Indian Supreme Court Says Resource Auctions Are Not Required

Font Size:

Advisory opinion seeks to clarify how government may allocate natural resources.

Font Size:

In a recent advisory opinion that could have long-lasting consequences for the Indian government’s allocation of natural resources, the Supreme Court of India determined that neither its decisions nor the Indian constitution mandate that the government hold an auction when distributing access to natural resources, notwithstanding an earlier Supreme Court decision advocating the use of auctions.

Although the Supreme Court has held that the Indian government must act to enhance the “public good” in allocating resources, it has now clarified that maximizing government revenues through auctions is not always necessary to achieve this goal.  Indian President, Pranab Mukherjee, requested this advisory opinion in an effort to clarify the Supreme Court’s February 2012 decision that overturned hundreds of 2G bandwidth allocations and ordered the government to hold an auction to reallocate the bandwidth.

The Court’s recent advisory opinion clarified that its 2G decision “was never intended to be taken as an absolute or blanket statement applicable across all natural resources” and that it only recommended that “perhaps” an auction was “the best method” of ensuring fair allocation of natural resources and protection of public interests.    In its advisory opinion, the Supreme Court made it clear that the government has more leeway in determining how to allocate resources.  The Court “cannot mandate one method to be followed in all facts and circumstances.” Allocating resources is a policy decision, and thus an “executive prerogative.”

The Court also noted that to hold otherwise would contradict any of a number of Indian laws that prescribe methods of allocation other than auctions.

Various Indian government figures have greeted the advisory opinion favorably. The Minister of State in the Prime Minister’s office reportedly said that the opinion vindicated the Prime Minister’s position, and “strengthens the hands of the government.”  The Indian Commerce Minister reportedly stated that the decision eliminates confusion while still “keeping public good in mind.”  A technology minister reportedly declared that the decision makes clear there “is no constitutional provision that mandated auctions” and provides the government with “clarity on the issue.”

At least one academic observer, though, claims the opinion raises questions about how the “public good” should be defined, particularly since the Court’s newest opinion notes that maximizing revenue is not the only way to benefit the public.  Deepa Badrinarayana, a law professor at Chapman University, has questioned how public good should be defined “if the allocation of natural resources are not considered to be a public good” from the perspective of profit-maximization, especially where resources are “allocated to private companies that stand to profit from such allocation.”
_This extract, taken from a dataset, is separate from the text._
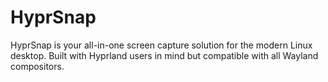 # HyprSnap
HyprSnap is your all-in-one screen capture solution for the modern Linux desktop. Built with Hyprland users in mind but compatible with all Wayland compositors.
In its 2G decision, the Court found that allocating resources on a “first-come-first-serve” basis was contrary to the central government’s obligation to ensure that allocation of natural resources protects public interests.  In that decision, the Court relied on the “public trust” doctrine to establish the principle that the government merely holds natural resources in a trust on behalf of the Indian public. The Court also explained that a first-come-first-serve basis did not comport with the government’s obligations to allocate resources in a non-discriminatory fashion, in accordance with Article 14 of the Indian constitution which promises equal protection under the law, because this form of allocation involves an “element of pure chance or accident.”

The Supreme Court’s latest advisory opinion clarifies that the 2G decision applies only to the spectrum allocation at issue in that case. The 2G decision still has continuing consequences for the Indian telecommunications industry, including a recent decision by a ministerial panel recommending a $5.2 billion surcharge for existing holders of 2G bandwidth in order to level the price with what is expected to be the paid at the upcoming auction.